Most patients with moderate symptoms of Parkinson's disease respond extremely well to levodopa treatment, usually with an initial dose of 300 mg to 600 mg per day in 3 divided doses (morning, noon, and evening). Elderly patients may not tolerate the initial high dose due to nausea or dizziness; therefore, a slower titration method is recommended. Starting at a dose of 50 mg/day for 3-7 days and gradually increasing the daily dose in 50 mg increments at similar intervals to an initial target dose of 100 mg three times a day is a safe approach. Patients who are unresponsive to levodopa should be referred early to a neurology department for a reassessment of the diagnosis.

Exercise and physical therapy should be considered core components of early treatment and management of Parkinson's disease. Advise patients to strive to maintain their preferred activities, combining aerobic, resistance, active balance, and, if possible, high-intensity interval training. Strategies employed should target specific underlying impairments, with focus areas including gait, balance, transfer, and upper extremity function.

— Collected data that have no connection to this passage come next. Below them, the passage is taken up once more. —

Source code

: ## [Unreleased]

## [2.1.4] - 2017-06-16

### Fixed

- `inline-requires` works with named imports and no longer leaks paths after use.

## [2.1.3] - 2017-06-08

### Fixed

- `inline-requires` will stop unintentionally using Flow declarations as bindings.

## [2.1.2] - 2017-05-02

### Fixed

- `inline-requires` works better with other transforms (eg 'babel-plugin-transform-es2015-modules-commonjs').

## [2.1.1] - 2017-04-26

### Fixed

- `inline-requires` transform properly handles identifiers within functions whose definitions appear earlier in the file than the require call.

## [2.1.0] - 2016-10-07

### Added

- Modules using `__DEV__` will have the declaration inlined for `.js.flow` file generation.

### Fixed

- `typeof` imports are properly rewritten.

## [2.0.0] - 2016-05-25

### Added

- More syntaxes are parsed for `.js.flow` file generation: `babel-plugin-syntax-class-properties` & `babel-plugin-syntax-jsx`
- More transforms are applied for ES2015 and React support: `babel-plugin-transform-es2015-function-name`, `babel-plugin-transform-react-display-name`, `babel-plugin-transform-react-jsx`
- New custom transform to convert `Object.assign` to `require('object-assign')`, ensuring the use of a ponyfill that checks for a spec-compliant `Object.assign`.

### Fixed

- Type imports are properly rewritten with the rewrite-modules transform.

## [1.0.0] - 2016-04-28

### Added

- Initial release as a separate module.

Cistanche Anti-Parkinson's Disease

The main pathological manifestation of Parkinson's disease is the degeneration of dopamine neurons in the substantia nigra, resulting in a decrease in the content of central neurotransmitters, accompanied by abnormalities and imbalances of various neurotransmitters such as acetylcholine and norepinephrine, causing a series of Parkinson's symptoms.

Through mouse experiments, the phenylethanoid extract in Cistanche deserticola can prevent the apoptosis of mouse cerebellar neuron cells;

Echinacea can protect dopamine neurons from oxidative stress damage through its anti-oxidative stress effect, and can also improve the activity and protein level of nerve cells;

Verbasin has an obvious cytoprotective effect on apoptosis in mice.

Conclusion: The active ingredients of Cistanche have a certain significance for drug screening for the treatment of Parkinson's disease.